Flexible Sigmoidoscopy Acceptance in a Clinical Trial
Whether screening flexible sigmoidoscopy, performed once and then again after 35 years, reduces colorectal cancer mortality in community practice is an important question for health care policymakers that is being addressed in the Prostate, Lung, Colorectal, and Ovarian (PLCO) cancer screening trial. Weissfeld et al. (p. 989) report results from the baseline flexible sigmoidoscopy examination of PLCO trial participants. Nearly 65,000 subjects, 83.5% of the PLCO intervention group, underwent flexible sigmoidoscopy screening, and nearly three-quarters of the 15,000 subjects in whom a mass was detected had follow-up lower endoscopy. Cancer and adenoma detection yields were similar to those in other studies. Given the high acceptance of flexible sigmoidoscopy screening and the observed detection rates in a large, geographically diverse population in which diagnostic follow-up was managed by community practitioners, the authors conclude that the PLCO trial results should approximate those that could be expected from a screening flexible sigmoidoscopy intervention targeting the general U.S. population.
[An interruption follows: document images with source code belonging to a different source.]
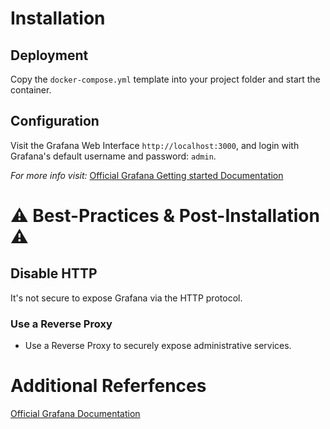# Installation

## Deployment

Copy the `docker-compose.yml` template into your project folder and start the container.

## Configuration

Visit the Grafana Web Interface `http://localhost:3000`, and login with Grafana's default username and password: `admin`.

*For more info visit:* [Official Grafana Getting started Documentation](https://grafana.com/docs/grafana/latest/getting-started/getting-started/)

# ⚠️ Best-Practices & Post-Installation ⚠️

## Disable HTTP

It's not secure to expose Grafana via the HTTP protocol. 

### Use a Reverse Proxy

- Use a Reverse Proxy to securely expose administrative services.

# Additional Referfences

[Official Grafana Documentation](https://grafana.com/docs/grafana/latest/)
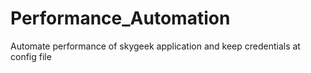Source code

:# Performance_Automation
Automate performance of skygeek application and keep credentials at config file
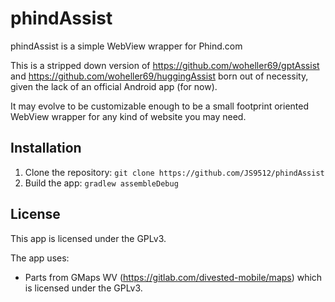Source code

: # phindAssist

phindAssist is a simple WebView wrapper for Phind.com

This is a stripped down version of https://github.com/woheller69/gptAssist and https://github.com/woheller69/huggingAssist born out of necessity, given the lack of an official Android app (for now).

It may evolve to be customizable enough to be a small footprint oriented WebView wrapper for any kind of website you may need.


## Installation

1. Clone the repository: `git clone https://github.com/JS9512/phindAssist`
2. Build the app: `gradlew assembleDebug`


## License

This app is licensed under the GPLv3.

The app uses:
- Parts from GMaps WV (https://gitlab.com/divested-mobile/maps) which is licensed under the GPLv3.
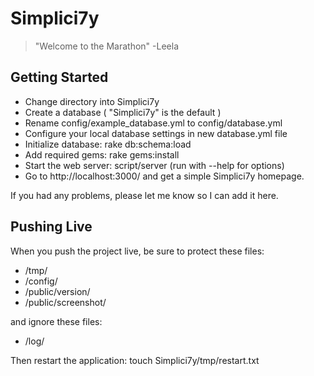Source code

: Simplici7y 
==========

> "Welcome to the Marathon" -Leela

Getting Started
---------------

+ Change directory into Simplici7y
+ Create a database ( "Simplici7y" is the default )
+ Rename config/example_database.yml to config/database.yml
+ Configure your local database settings in new database.yml file
+ Initialize database: rake db:schema:load
+ Add required gems: rake gems:install
+ Start the web server: script/server (run with --help for options)
+ Go to http://localhost:3000/ and get a simple Simplici7y homepage.

If you had any problems, please let me know so I can add it here.

Pushing Live
------------

When you push the project live, be sure to protect these files:

+ /tmp/
+ /config/
+ /public/version/
+ /public/screenshot/

and ignore these files:

+ /log/

Then restart the application: touch Simplici7y/tmp/restart.txt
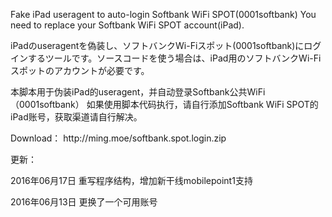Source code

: <p>Fake iPad useragent to auto-login Softbank WiFi SPOT(0001softbank) You need to replace your Softbank WiFi SPOT account(iPad).</p>

<p>iPadのuseragentを偽装し、ソフトバンクWi-Fiスポット(0001softbank)にログインするツールです。ソースコードを使う場合は、iPad用のソフトバンクWi-Fiスポットのアカウントが必要です。</p>

<p>本脚本用于伪装iPad的useragent，并自动登录Softbank公共WiFi（0001softbank） 如果使用脚本代码执行，请自行添加Softbank WiFi SPOT的iPad账号，获取渠道请自行解决。</p>

<p>Download： http://ming.moe/softbank.spot.login.zip</p>

<p>更新：</p>
2016年06月17日 重写程序结构，增加新干线mobilepoint1支持</p>
<p>2016年06月13日 更换了一个可用账号</p>
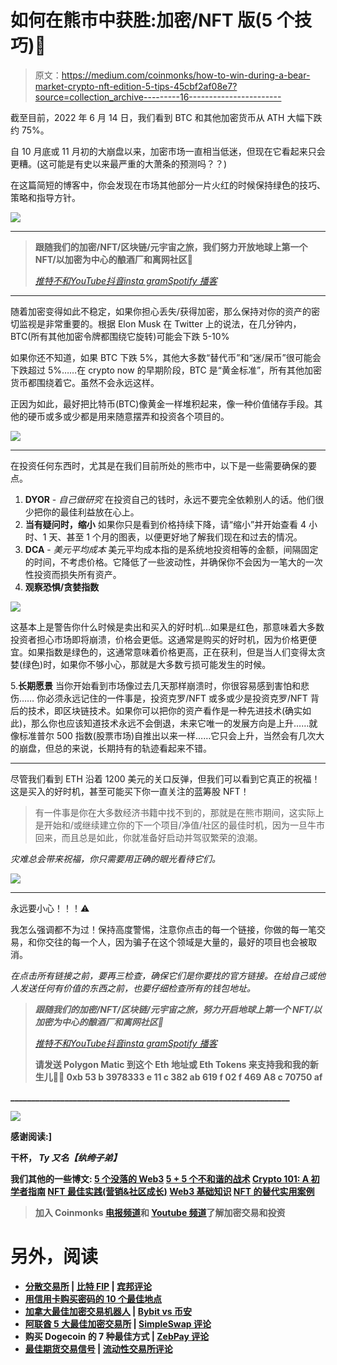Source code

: # 如何在熊市中获胜:加密/NFT 版(5 个技巧)🐻

> 原文：<https://medium.com/coinmonks/how-to-win-during-a-bear-market-crypto-nft-edition-5-tips-45cbf2af08e7?source=collection_archive---------16----------------------->

截至目前，2022 年 6 月 14 日，我们看到 BTC 和其他加密货币从 ATH 大幅下跌约 75%。

自 10 月底或 11 月初的大崩盘以来，加密市场一直相当低迷，但现在它看起来只会更糟。(这可能是有史以来最严重的大萧条的预测吗？？)

在这篇简短的博客中，你会发现在市场其他部分一片火红的时候保持绿色的技巧、策略和指导方针。

![](img/2eb5a4857117dd61837b3ebe94e6e625.png)

_______________________________________________________________

> **跟随我们的加密/NFT/区块链/元宇宙之旅，我们努力开放地球上第一个 NFT/以加密为中心的酿酒厂和离网社区🌱**
> 
> [*推特*](https://www.twitter.com/metadadsxyz)[*不和*](https://discord.gg/Cv8v2Ert8m)[*YouTube*](https://www.youtube.com/channel/UC7pbtSBs9nRJHK6coMhCR8g)[*抖音*](https://www.tiktok.com/@thedudescrypto)[*insta gram*](https://www.instagram.com/metadadsxyz)[*Spotify 播客*](https://open.spotify.com/episode/5U8vXE9HDAsGbSbebw9p62?si=2rZIigw-Tw2pCxjxmkbYzQ)

__________________________________________________________________

随着加密变得如此不稳定，如果你担心丢失/获得加密，那么保持对你的资产的密切监视是非常重要的。根据 Elon Musk 在 Twitter 上的说法，在几分钟内，BTC(所有其他加密令牌都围绕它旋转)可能会下跌 5-10%

如果你还不知道，如果 BTC 下跌 5%，其他大多数“替代币”和“迷/屎币”很可能会下跌超过 5%……在 crypto now 的早期阶段，BTC 是“黄金标准”，所有其他加密货币都围绕着它。虽然不会永远这样。

正因为如此，最好把比特币(BTC)像黄金一样堆积起来，像一种价值储存手段。其他的硬币或多或少都是用来随意摆弄和投资各个项目的。

![](img/52e0a86b3b3ca8dbdc4af68d2c0fd327.png)

____________________________

在投资任何东西时，尤其是在我们目前所处的熊市中，以下是一些需要确保的要点。

1.  **DYOR** - *自己做研究*
    在投资自己的钱时，永远不要完全依赖别人的话。他们很少把你的最佳利益放在心上。
2.  **当有疑问时，缩小** 如果你只是看到价格持续下降，请“缩小”并开始查看 4 小时、1 天、甚至 1 个月的图表，以便更好地了解我们现在和过去的情况。
3.  **DCA** - *美元平均成本* 美元平均成本指的是系统地投资相等的金额，间隔固定的时间，不考虑价格。它降低了一些波动性，并确保你不会因为一笔大的一次性投资而损失所有资产。
4.  **观察恐惧/贪婪指数**

![](img/fd848c45989ea3f7e9bd436967afc484.png)

这基本上是警告你什么时候是卖出和买入的好时机…如果是红色，那意味着大多数投资者担心市场即将崩溃，价格会更低。这通常是购买的好时机，因为价格更便宜。如果指数是绿色的，这通常意味着价格更高，正在获利，但是当人们变得太贪婪(绿色)时，如果你不够小心，那就是大多数亏损可能发生的时候。

5.**长期愿景** 当你开始看到市场像过去几天那样崩溃时，你很容易感到害怕和悲伤……
你必须永远记住的一件事是，投资克罗/NFT 或多或少是投资克罗/NFT 背后的技术，即区块链技术。如果你可以把你的资产看作是一种先进技术(确实如此)，那么你也应该知道技术永远不会倒退，未来它唯一的发展方向是上升……就像标准普尔 500 指数(股票市场)自推出以来一样……它只会上升，当然会有几次大的崩盘，但总的来说，长期持有的轨迹看起来不错。

____________________________

尽管我们看到 ETH 沿着 1200 美元的关口反弹，但我们可以看到它真正的祝福！这是买入的好时机，甚至可能买下你一直关注的蓝筹股 NFT！

> 有一件事是你在大多数经济书籍中找不到的，那就是在熊市期间，这实际上是开始和/或继续建立你的下一个项目/净值/社区的最佳时机，因为一旦牛市回来，而且总是如此，你就准备好启动并驾驭繁荣的浪潮。

*灾难总会带来祝福，你只需要用正确的眼光看待它们。*

![](img/97b0db287b14f8c5612978f9d7d57b9b.png)

______________________________

永远要小心！！！⚠️

我怎么强调都不为过！保持高度警惕，注意你点击的每一个链接，你做的每一笔交易，和你交往的每一个人，因为骗子在这个领域是大量的，最好的项目也会被取消。

*在点击所有链接之前，要再三检查，确保它们是你要找的官方链接。在给自己或他人发送任何有价值的东西之前，也要仔细检查所有的钱包地址。*

> ***跟随我们的加密/NFT/区块链/元宇宙之旅，努力开启地球上第一个 NFT/以加密为中心的酿酒厂和离网社区🌱***
> 
> [*推特*](https://www.twitter.com/metadadsxyz)[*不和*](https://discord.gg/Cv8v2Ert8m)[*YouTube*](https://www.youtube.com/channel/UC7pbtSBs9nRJHK6coMhCR8g)*[*抖音*](https://www.tiktok.com/@thedudescrypto)[*insta gram*](https://www.instagram.com/metadadsxyz)[*Spotify 播客*](https://open.spotify.com/episode/5U8vXE9HDAsGbSbebw9p62?si=2rZIigw-Tw2pCxjxmkbYzQ)*
> 
> **请发送 Polygon Matic 到这个 Eth 地址或 Eth Tokens 来支持我和我的新生儿🙏🏼
> 0xb 53 b 3978333 e 11 c 382 ab 619 f 02 f 469 A8 c 70750 af**

**___________________________________________________________________**

**![](img/d084b0e08c4b39194568e65854d7369e.png)**

**感谢阅读:]**

**干杯，
***Ty 又名【纨绔子弟】*****

****我们其他的一些博文:**
[5 个没落的 Web3](/coinmonks/5-downfalls-of-web3-cd5dc8ade4fd)
[5 + 5 个不和谐的战术](/coinmonks/5-tips-for-a-better-discord-nft-crypto-edition-ff9b039d0359)
[Crypto 101: A 初学者指南](/coinmonks/crypto-101-a-beginners-guide-345d440bd163)
[NFT 最佳实践(营销&社区成长)](/coinmonks/top-5-nft-best-practices-marketing-and-community-growth-7025e26eb50c)
[Web3 基础知识](/coinmonks/web3-basics-252121357f33)
[NFT 的替代实用案例](/coinmonks/alternative-nft-crypto-real-life-use-cases-b7c0b08d99ef)**

> **加入 Coinmonks [电报频道](https://t.me/coincodecap)和 [Youtube 频道](https://www.youtube.com/c/coinmonks/videos)了解加密交易和投资**

# **另外，阅读**

*   **[分散交易所](https://coincodecap.com/what-are-decentralized-exchanges) | [比特 FIP](https://coincodecap.com/bitbns-fip) | [宾邦评论](https://coincodecap.com/bingbon-review)**
*   **[用信用卡购买密码的 10 个最佳地点](https://coincodecap.com/buy-crypto-with-credit-card)**
*   **[加拿大最佳加密交易机器人](https://coincodecap.com/5-best-crypto-trading-bots-in-canada) | [Bybit vs 币安](https://coincodecap.com/bybit-binance-moonxbt)**
*   **[阿联酋 5 大最佳加密交易所](https://coincodecap.com/best-crypto-exchanges-in-uae) | [SimpleSwap 评论](https://coincodecap.com/simpleswap-review)**
*   **购买 Dogecoin 的 7 种最佳方式 | [ZebPay 评论](https://coincodecap.com/zebpay-review)**
*   **[最佳期货交易信号](https://coincodecap.com/futures-trading-signals) | [流动性交易所评论](https://coincodecap.com/liquid-exchange-review)**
MC1R, ASIP, and DNA Repair and Melanoma Risk
Specific genetic variants of the melanocortin-1 receptor (MC1R) gene have been associated with fair pigmentation and melanoma risk, and a polymorphism of the Agouti Signaling Protein (ASIP) has been associated with dark pigmentation in Northern Europeans. Landi et al. (p. 998) examined whether MC1R and ASIP genotypes were associated with melanoma risk and disease progression in a Mediterranean population of 267 familial and sporadic melanoma patients and 382 control subjects. They found a two- to fourfold increased risk of sporadic and familial melanoma in individuals who carried MC1R variant genotypes when compared with carriers of the wild-type MC1R genotype. They also report that individuals who carry MC1R variant genotypes were more likely to have thick melanomas than those with wild-type MC1R genotype. In contrast, no association with the ASIP polymorphism was observed.